Rise of the ASX Zombies
Our thesis is simple: capitalism is dying and the myopic public policy statism replacing it is breeding a new wave of zombie companies that cannot survive in a normalised interest rate world. These zombies have loaded up on debt they can only just service at the lowest recorded interest rates in modern human history. When I first published this zombie research, I was somewhat surprised by the attention it garnered. I roll out different elements of our quant analysis every so often, and ordinarily this stuff flies through to the keeper. But it was evident that there was a visceral interest in who the zombies actually are – I got numerous requests to reveal the names. In this column I have had my data scientists update the numbers and also extend the definition of what a zombie is. Read the full column here (or AFR subs can click here). Excerpt enclosed:
Interestingly, our results for Australia are almost identical in terms of both the directional trend and the actual share of zombies to the BIS’s findings for developed countries, which suggests that the rise of zombies is a global phenomenon.

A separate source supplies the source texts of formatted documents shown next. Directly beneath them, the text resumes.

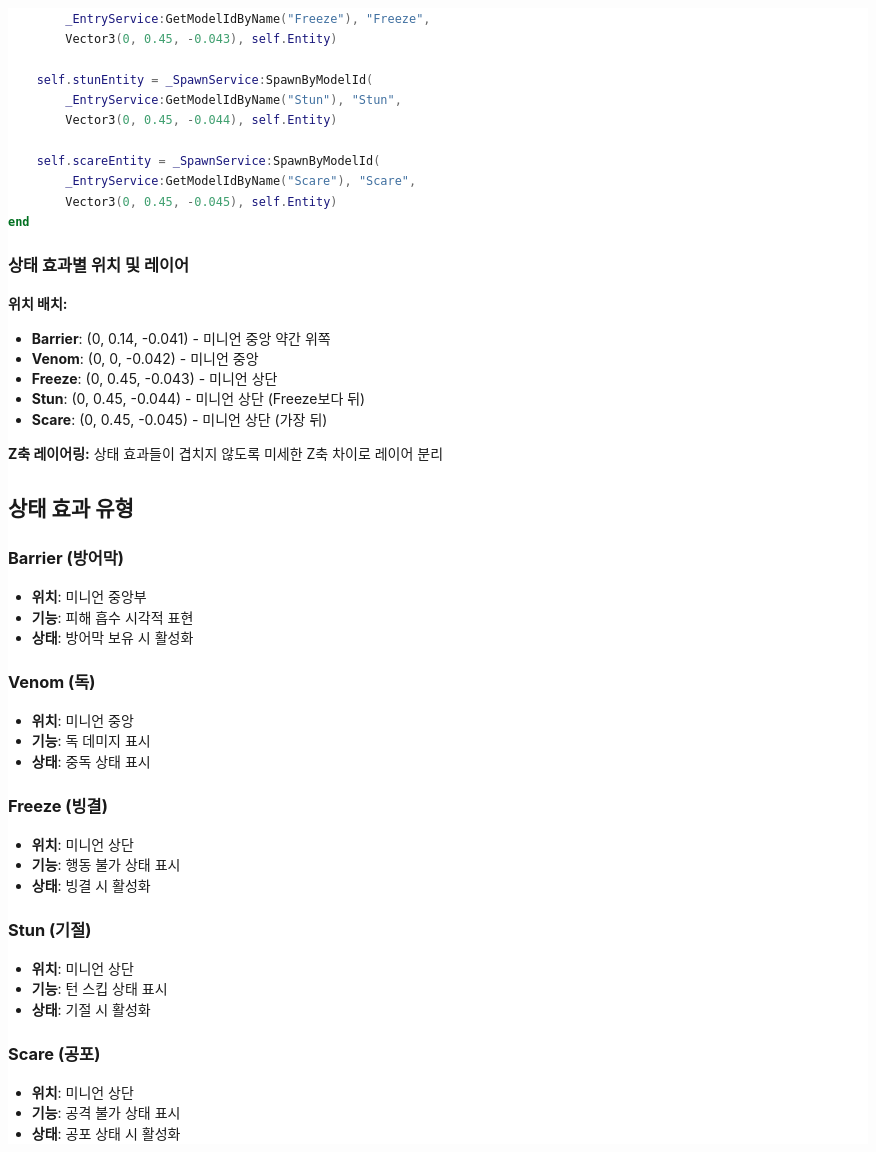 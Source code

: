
 ```lua
        _EntryService:GetModelIdByName("Freeze"), "Freeze", 
        Vector3(0, 0.45, -0.043), self.Entity)
        
    self.stunEntity = _SpawnService:SpawnByModelId(
        _EntryService:GetModelIdByName("Stun"), "Stun", 
        Vector3(0, 0.45, -0.044), self.Entity)
        
    self.scareEntity = _SpawnService:SpawnByModelId(
        _EntryService:GetModelIdByName("Scare"), "Scare", 
        Vector3(0, 0.45, -0.045), self.Entity)
end
```

### 상태 효과별 위치 및 레이어

**위치 배치:**
- **Barrier**: (0, 0.14, -0.041) - 미니언 중앙 약간 위쪽
- **Venom**: (0, 0, -0.042) - 미니언 중앙
- **Freeze**: (0, 0.45, -0.043) - 미니언 상단
- **Stun**: (0, 0.45, -0.044) - 미니언 상단 (Freeze보다 뒤)
- **Scare**: (0, 0.45, -0.045) - 미니언 상단 (가장 뒤)

**Z축 레이어링:**
상태 효과들이 겹치지 않도록 미세한 Z축 차이로 레이어 분리

## 상태 효과 유형

### Barrier (방어막)
- **위치**: 미니언 중앙부
- **기능**: 피해 흡수 시각적 표현
- **상태**: 방어막 보유 시 활성화

### Venom (독)
- **위치**: 미니언 중앙
- **기능**: 독 데미지 표시
- **상태**: 중독 상태 표시

### Freeze (빙결)
- **위치**: 미니언 상단
- **기능**: 행동 불가 상태 표시
- **상태**: 빙결 시 활성화

### Stun (기절)
- **위치**: 미니언 상단
- **기능**: 턴 스킵 상태 표시
- **상태**: 기절 시 활성화

### Scare (공포)
- **위치**: 미니언 상단
- **기능**: 공격 불가 상태 표시
- **상태**: 공포 상태 시 활성화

We conclude that almost 15 per cent of all ASX stocks are zombies based on our broader definition, which shrinks to about 7.5 per cent if we impose the extra requirement of low expected growth.
Crucially, these shares are both rising fast: the number of observed zombies on both definitions has increased 50 per cent since 2010.
The emergence of an expanding cohort of zombies casts into sharp relief the trade-offs of hyper-stimulatory monetary policy.
As the BIS notes, reducing interest rates boosts employment, investment and economic growth in the short term. But to the extent that this is generating fake growth, and capitalism’s creative destruction is being thwarted by allowing bad businesses to survive when they would otherwise die, central banks could be undermining future productivity and growth outcomes.
Or, in the words of the BIS’s authors, “the survival of zombie firms may crowd out investment in and employment at healthy firms”. “Our findings confirm these effects for more countries and a longer period.”